Their blonde hair and malnutrition shakes were signs of a shared, noble heritage--the latter explained as their ancestral readiness for battle still raging through their veins.
Simon was spellbound.
Roger went further.
Simon wasn't a motherless dirt-covered trailer park kid in the ass end of Florida. He didn't even need a mother. He was *better*.

He was born from the Earth itself.
Roger and Simon carried magic in their blood, and Roger loved Simon *so much* - before he even knew the boy - that he spilled a little of that blood on the ground to make a son.

Odinson.
I'm going into a lot of detail because Florida redneck pseudo-vikings don't come out of the ether. You gotta make that sh*t.

And once you understand how the fathers came to be...maybe you'll have some mercy for the son.
Roger told Simon a story, because he thought he had nothing to lose.
It was an impossible story, but it was the story Simon needed, when he needed it most. It served a purpose. It kept their worlds turning.

The problem only started when they believed it.
And I see you glaring at me over there - noooooo, Odinson isn't a pun.
This COULD be a very good setup for a joke, but we're kinda past that point.
At what moment does a person believe themselves to be a god?

The trailer walls were covered in runes. They wore their moustaches in plaits. The imagery was vaguely white-supremacist.

It kept the CPS social worker away when reports arose that Simon didn't go to school any more.
Simon--

Apologies.

ODINSON Valkyrie grew.

His drunken howls transformed into the calls of the lord of thunder himself.
He was a wild boy, he was in love...and he had a child of his own.

Just like dad.
Ray Roberts was born in the moonlight.
His mother labored in a barn while Odinson knocked a hole into the wooden ceiling with a sledgehammer, so his son would be blessed by the gods--of which Odinson was a fortunate member.
Ray's mother, Candy Michigan, labored in the cold and straw and dust for fourteen hours, with only a metal tub and a frankly dubious amount of OxyContin to help.

Her howls were muffled by the shuffling of nearby cattle.
The custody of Ray Roberts was granted to his mother Candy twenty seven days after his birth.

Why?
It's a mystery.

It could be due to the screamed demands of his father that Ray be referred to by his rightful title FENRIR in the courtroom.

but who can say
All we know is that Odinson Valkyrie lost custody of his son, Fenrir Valkyrie, twenty seven days after his birth.

On the twenty ninth day after Fenrir's birth, he was kidnapped.
By his father.
The Valkyrie (Roberts) family would go on the run for the next two decades.
Unlike Odinson, Fenrir didn't have the benefit of a semi-normal upbringing.
He was raised in a shadow world of superstition and myths. The dead walked. Fairies haunted night drives to the next county.
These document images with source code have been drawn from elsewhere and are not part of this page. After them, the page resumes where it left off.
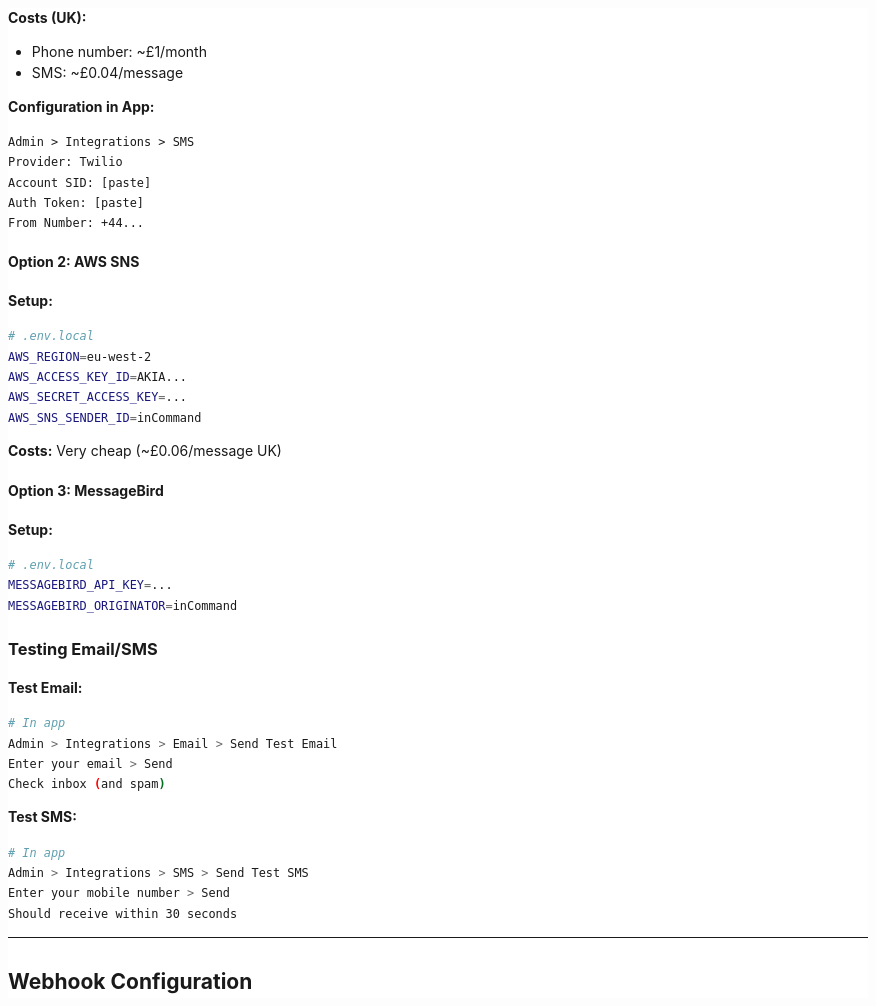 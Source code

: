 **Costs (UK):**
- Phone number: ~£1/month
- SMS: ~£0.04/message

**Configuration in App:**
```
Admin > Integrations > SMS
Provider: Twilio
Account SID: [paste]
Auth Token: [paste]
From Number: +44...
```

#### Option 2: AWS SNS

**Setup:**
```bash
# .env.local
AWS_REGION=eu-west-2
AWS_ACCESS_KEY_ID=AKIA...
AWS_SECRET_ACCESS_KEY=...
AWS_SNS_SENDER_ID=inCommand
```

**Costs:** Very cheap (~£0.06/message UK)

#### Option 3: MessageBird

**Setup:**
```bash
# .env.local
MESSAGEBIRD_API_KEY=...
MESSAGEBIRD_ORIGINATOR=inCommand
```

### Testing Email/SMS

**Test Email:**
```bash
# In app
Admin > Integrations > Email > Send Test Email
Enter your email > Send
Check inbox (and spam)
```

**Test SMS:**
```bash
# In app
Admin > Integrations > SMS > Send Test SMS
Enter your mobile number > Send
Should receive within 30 seconds
```

---

## Webhook Configuration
They were outlaws, and they were magic, and he was a hostage in his own skin.
Get-mildly-more-wealthy-quick schemes were the family specialty. Knocking over liquor stores. Mugging a tourist in front of Red Lobster. Wearing a half-worn viking head and selling off-brand Disney statuettes from a trunk across from the park.

Fenrir watched.
Was Fenrir happy?
None of the court documents or witness statements say. At a certain point it didn't matter.
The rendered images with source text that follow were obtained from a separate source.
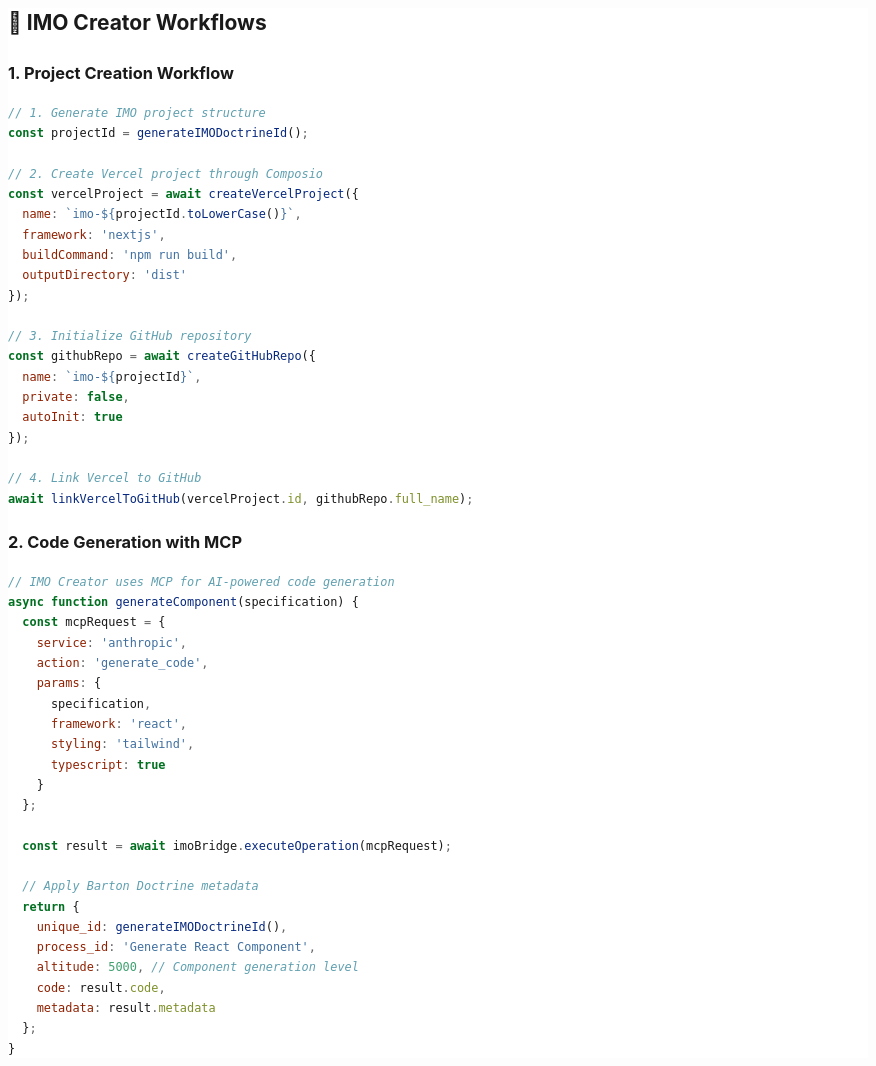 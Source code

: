 ## 🎯 IMO Creator Workflows

### **1. Project Creation Workflow**
```javascript
// 1. Generate IMO project structure
const projectId = generateIMODoctrineId();

// 2. Create Vercel project through Composio
const vercelProject = await createVercelProject({
  name: `imo-${projectId.toLowerCase()}`,
  framework: 'nextjs',
  buildCommand: 'npm run build',
  outputDirectory: 'dist'
});

// 3. Initialize GitHub repository
const githubRepo = await createGitHubRepo({
  name: `imo-${projectId}`,
  private: false,
  autoInit: true
});

// 4. Link Vercel to GitHub
await linkVercelToGitHub(vercelProject.id, githubRepo.full_name);
```

### **2. Code Generation with MCP**
```javascript
// IMO Creator uses MCP for AI-powered code generation
async function generateComponent(specification) {
  const mcpRequest = {
    service: 'anthropic',
    action: 'generate_code',
    params: {
      specification,
      framework: 'react',
      styling: 'tailwind',
      typescript: true
    }
  };

  const result = await imoBridge.executeOperation(mcpRequest);

  // Apply Barton Doctrine metadata
  return {
    unique_id: generateIMODoctrineId(),
    process_id: 'Generate React Component',
    altitude: 5000, // Component generation level
    code: result.code,
    metadata: result.metadata
  };
}
```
He was Fenrir, the wolf to be unleashed, and every damn day was Ragnarok.
He existed.
Maybe the power of stories changed the way the family worked. What we can see from documents and activities over time is that Fenrir grew to manage the family business. He believed more, and harder, because he had no other choice.
It made him...odd.

They got out of petty crimes.
Energy drinks were a natural next step.
Energy drinks are stimulants, artificial coloring, sweeteners, and water.
Stimulants were easy to come by, particularly if you had an armed 3-man team without a need to find an FDA-approved source.

Sweeteners can cover up the bitter taste of the rest in sufficient quantities.
Fenrir had seen the tastes of mankind shift through windows and advertisements. People wanted to indulge, while believing they had gotten away with a sin.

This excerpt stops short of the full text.